About this task ->
Transcribe the stretch of entries below from the line with "--do_eval --do_train --train_batch_size 4 \" through the line with "analyse.py分析av", exactly and with both ends included; leave out all other lines.

Records shown ->
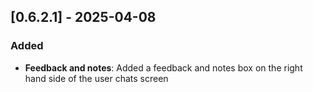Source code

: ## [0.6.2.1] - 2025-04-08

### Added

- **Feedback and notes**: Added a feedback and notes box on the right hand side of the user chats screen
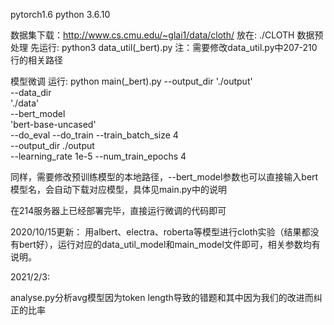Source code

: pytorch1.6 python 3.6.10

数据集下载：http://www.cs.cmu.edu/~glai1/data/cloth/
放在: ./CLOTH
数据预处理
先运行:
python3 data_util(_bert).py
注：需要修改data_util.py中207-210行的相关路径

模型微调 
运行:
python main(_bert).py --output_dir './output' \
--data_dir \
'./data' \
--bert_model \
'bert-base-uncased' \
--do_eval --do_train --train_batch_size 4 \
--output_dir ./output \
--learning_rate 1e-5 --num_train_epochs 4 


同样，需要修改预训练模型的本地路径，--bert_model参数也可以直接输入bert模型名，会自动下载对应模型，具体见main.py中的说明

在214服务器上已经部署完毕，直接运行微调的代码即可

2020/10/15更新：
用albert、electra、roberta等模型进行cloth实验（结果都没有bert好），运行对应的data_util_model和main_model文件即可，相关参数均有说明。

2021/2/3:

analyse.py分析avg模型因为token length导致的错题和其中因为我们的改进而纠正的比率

==

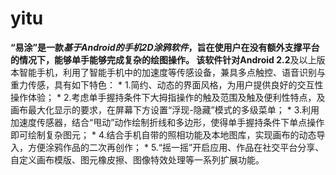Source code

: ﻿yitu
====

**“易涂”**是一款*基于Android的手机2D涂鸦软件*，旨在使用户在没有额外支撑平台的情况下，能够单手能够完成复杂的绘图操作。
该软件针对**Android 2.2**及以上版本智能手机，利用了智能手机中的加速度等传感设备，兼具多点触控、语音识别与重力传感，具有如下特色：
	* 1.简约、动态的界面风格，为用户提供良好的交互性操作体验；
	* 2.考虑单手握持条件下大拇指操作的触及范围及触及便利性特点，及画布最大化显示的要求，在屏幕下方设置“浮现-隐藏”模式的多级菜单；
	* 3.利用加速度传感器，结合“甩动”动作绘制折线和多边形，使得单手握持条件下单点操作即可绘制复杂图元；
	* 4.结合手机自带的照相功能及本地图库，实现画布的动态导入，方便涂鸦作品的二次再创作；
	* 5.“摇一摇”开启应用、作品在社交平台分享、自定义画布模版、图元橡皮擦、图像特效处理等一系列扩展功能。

...

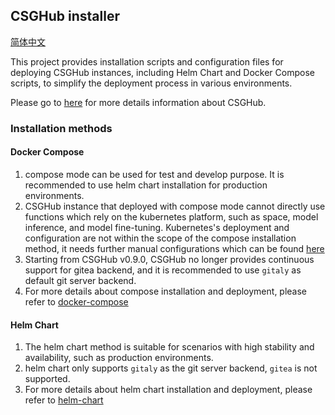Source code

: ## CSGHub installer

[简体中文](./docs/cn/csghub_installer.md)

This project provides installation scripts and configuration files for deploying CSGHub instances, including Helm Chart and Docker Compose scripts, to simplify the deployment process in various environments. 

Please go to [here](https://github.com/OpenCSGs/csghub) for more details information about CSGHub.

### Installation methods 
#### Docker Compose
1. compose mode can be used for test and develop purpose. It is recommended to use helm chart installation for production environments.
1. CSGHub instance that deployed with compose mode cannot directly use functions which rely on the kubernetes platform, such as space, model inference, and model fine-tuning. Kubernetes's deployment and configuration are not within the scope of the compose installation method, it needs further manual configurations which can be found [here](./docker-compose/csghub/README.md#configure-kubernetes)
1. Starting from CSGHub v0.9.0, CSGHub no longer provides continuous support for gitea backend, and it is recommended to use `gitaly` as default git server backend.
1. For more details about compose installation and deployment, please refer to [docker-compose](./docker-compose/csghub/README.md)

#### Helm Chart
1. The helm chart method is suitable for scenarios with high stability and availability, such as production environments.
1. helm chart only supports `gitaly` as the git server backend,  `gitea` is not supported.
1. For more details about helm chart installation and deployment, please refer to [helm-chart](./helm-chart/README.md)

Output of the exercise ->
--do_eval --do_train --train_batch_size 4 \
--output_dir ./output \
--learning_rate 1e-5 --num_train_epochs 4 


同样，需要修改预训练模型的本地路径，--bert_model参数也可以直接输入bert模型名，会自动下载对应模型，具体见main.py中的说明

在214服务器上已经部署完毕，直接运行微调的代码即可

2020/10/15更新：
用albert、electra、roberta等模型进行cloth实验（结果都没有bert好），运行对应的data_util_model和main_model文件即可，相关参数均有说明。

2021/2/3:

analyse.py分析avg模型因为token length导致的错题和其中因为我们的改进而纠正的比率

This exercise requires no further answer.